Jansen was invited to Major League spring training on January 12, 2016, and reassigned to minor league camp on March 12. He was assigned to the Advanced-A Dunedin Blue Jays for the 2016 minor league season. In 57 total games, Jansen hit .218 with one home run and 25 RBI in 2016. After the 2016 season, the Blue Jays assigned Jansen to the Mesa Solar Sox of the Arizona Fall League. He appeared in 20 games for the Sox and hit .282 with 11 RBI and the first two triples of his professional career.

Prior to the start of the 2017 season, Jansen found he was having vision problems, and began wearing glasses on and off the field.
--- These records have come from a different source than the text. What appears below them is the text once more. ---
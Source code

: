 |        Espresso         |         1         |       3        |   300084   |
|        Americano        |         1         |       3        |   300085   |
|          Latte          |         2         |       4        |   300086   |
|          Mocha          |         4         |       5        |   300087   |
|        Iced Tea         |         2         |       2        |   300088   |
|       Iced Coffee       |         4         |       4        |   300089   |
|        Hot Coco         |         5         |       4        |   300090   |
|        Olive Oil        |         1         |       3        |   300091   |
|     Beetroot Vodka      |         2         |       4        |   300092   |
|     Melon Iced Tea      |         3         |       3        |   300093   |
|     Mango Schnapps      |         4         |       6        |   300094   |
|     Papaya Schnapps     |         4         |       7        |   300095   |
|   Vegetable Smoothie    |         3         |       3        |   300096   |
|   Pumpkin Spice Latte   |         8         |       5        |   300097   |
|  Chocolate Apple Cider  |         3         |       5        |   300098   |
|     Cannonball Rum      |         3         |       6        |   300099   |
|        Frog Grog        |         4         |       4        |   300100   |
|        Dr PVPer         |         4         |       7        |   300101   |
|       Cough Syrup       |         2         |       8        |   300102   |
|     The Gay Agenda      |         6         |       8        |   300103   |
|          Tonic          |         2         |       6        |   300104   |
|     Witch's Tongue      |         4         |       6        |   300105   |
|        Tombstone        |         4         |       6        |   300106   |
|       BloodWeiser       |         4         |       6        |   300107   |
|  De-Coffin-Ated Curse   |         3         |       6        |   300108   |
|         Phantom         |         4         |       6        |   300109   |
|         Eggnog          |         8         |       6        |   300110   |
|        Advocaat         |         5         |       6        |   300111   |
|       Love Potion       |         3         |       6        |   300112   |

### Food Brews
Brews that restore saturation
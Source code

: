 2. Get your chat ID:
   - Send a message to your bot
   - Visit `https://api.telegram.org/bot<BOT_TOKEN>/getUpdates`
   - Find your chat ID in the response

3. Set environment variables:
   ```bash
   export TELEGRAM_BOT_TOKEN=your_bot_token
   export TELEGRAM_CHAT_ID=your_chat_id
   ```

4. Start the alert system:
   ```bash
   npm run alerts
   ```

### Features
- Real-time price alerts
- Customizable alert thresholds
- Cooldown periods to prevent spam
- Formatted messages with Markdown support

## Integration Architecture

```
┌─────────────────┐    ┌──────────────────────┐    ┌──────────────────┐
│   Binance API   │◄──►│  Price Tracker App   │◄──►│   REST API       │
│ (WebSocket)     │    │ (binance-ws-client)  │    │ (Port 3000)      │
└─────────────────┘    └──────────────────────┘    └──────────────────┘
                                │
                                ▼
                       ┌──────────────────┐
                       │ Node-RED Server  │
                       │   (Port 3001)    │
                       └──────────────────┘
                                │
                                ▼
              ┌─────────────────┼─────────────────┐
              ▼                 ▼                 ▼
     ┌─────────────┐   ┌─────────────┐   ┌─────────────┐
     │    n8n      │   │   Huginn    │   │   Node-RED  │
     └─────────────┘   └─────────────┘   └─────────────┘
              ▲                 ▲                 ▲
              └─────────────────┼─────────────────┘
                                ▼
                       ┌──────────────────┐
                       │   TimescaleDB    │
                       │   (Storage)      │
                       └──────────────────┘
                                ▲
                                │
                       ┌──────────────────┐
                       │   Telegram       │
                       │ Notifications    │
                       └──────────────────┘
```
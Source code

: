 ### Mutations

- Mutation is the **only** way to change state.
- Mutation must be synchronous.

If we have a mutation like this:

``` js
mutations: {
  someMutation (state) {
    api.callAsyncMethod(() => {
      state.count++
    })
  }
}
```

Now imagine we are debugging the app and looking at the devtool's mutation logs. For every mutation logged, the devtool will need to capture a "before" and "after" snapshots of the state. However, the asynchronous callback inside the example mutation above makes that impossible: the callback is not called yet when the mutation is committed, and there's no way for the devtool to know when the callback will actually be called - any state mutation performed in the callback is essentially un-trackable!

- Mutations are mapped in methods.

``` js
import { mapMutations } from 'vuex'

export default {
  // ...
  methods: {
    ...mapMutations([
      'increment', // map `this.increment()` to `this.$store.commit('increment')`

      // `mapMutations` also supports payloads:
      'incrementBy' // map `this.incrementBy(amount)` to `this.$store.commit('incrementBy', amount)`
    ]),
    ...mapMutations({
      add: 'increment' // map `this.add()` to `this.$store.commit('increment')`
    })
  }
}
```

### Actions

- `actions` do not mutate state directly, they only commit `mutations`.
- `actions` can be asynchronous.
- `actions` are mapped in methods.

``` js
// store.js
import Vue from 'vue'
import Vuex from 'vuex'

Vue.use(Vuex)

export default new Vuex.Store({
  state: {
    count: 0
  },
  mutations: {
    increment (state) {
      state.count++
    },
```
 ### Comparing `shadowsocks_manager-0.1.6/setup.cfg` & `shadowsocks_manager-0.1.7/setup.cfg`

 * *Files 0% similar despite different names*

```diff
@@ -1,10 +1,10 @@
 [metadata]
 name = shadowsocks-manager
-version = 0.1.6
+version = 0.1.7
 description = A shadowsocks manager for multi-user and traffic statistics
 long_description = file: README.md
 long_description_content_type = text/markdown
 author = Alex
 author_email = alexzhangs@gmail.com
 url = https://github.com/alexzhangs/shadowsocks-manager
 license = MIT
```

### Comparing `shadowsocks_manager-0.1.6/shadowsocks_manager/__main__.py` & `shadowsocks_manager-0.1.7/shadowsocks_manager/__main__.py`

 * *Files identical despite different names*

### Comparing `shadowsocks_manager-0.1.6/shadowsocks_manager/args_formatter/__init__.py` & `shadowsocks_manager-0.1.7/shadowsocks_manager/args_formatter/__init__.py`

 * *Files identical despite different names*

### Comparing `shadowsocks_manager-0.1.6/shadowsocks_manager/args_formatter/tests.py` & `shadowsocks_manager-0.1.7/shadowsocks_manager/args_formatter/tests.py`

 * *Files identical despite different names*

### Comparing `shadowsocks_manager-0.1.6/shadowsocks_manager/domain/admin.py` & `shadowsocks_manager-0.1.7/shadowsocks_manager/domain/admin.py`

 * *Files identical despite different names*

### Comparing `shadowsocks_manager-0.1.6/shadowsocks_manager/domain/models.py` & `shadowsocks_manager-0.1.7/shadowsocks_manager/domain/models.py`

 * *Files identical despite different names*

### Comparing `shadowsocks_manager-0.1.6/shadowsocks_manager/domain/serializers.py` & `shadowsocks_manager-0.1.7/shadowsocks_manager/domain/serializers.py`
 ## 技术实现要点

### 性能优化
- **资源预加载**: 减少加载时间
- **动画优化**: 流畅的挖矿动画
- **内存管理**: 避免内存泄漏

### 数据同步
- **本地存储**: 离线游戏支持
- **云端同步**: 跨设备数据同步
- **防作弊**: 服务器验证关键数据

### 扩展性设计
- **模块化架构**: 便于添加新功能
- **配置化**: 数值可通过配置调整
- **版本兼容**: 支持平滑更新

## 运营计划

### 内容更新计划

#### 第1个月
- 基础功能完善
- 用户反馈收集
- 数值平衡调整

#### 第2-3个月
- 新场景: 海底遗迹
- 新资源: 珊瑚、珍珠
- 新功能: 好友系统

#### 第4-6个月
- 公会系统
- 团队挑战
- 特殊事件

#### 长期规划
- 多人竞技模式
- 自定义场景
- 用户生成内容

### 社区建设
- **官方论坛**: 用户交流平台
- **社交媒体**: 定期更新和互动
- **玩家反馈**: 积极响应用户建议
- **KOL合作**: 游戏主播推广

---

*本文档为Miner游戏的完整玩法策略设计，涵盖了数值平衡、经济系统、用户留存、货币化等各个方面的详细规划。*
The glasses paid immediate dividends, as Jansen hit .369 with five home runs and 18 RBI in 31 games for Dunedin before being promoted to the Double-A New Hampshire Fisher Cats. He played in 52 games for New Hampshire and hit .291 before being promoted to the Triple-A Buffalo Bisons in August. With Buffalo, Jansen hit .328 with three home runs and 10 RBI in 21 games. On November 20, 2017, Jansen was added to Toronto's 40-man roster. Heading into the 2018 season, Jansen was named the eighth-best catching prospect by MLB. He played in the All-Star Futures Game in July, during which he hit a home run.

Toronto Blue Jays
The Blue Jays promoted Jansen to the major leagues on August 12, 2018. He made his debut the following night, recording two singles in a 3–1 loss to the Kansas City Royals. He and Sean Reid-Foley became the first batterymates to debut in the same American League game since Billy Rohr and Russ Gibson did so in April 1967. Jansen hit his first major league home run on August 14 off Royals pitcher Heath Fillmyer, breaking a 3–3 tie in a game the Blue Jays would end up winning 6–5. He finished the season hitting .247 in 31 games.

Overall with the 2020 Blue Jays, Jansen batted .182 with six home runs and 20 RBIs in 43 games. During Game 2 of the AL Wild Card Series against the Tampa Bay Rays, Jansen became the second Blue Jays player in franchise history with a multi-home run game in the post-season.

The 2021 season saw Jansen playing 70 games, splitting playing time with catcher Reese McGuire. Jansen spent time on the injured list in July and August with a right hamstring strain, but returned to the lineup to play the last 21 games of the season with a .322 batting average and 7 home runs.

Jansen's 2022 season began strong before a left oblique injury in April sidelined him for over a month. On June 6, Jansen was again placed on the IL after suffering a fracture in his left pinky finger after being hit by a 96mph pitch during a game against the Kansas City Royals.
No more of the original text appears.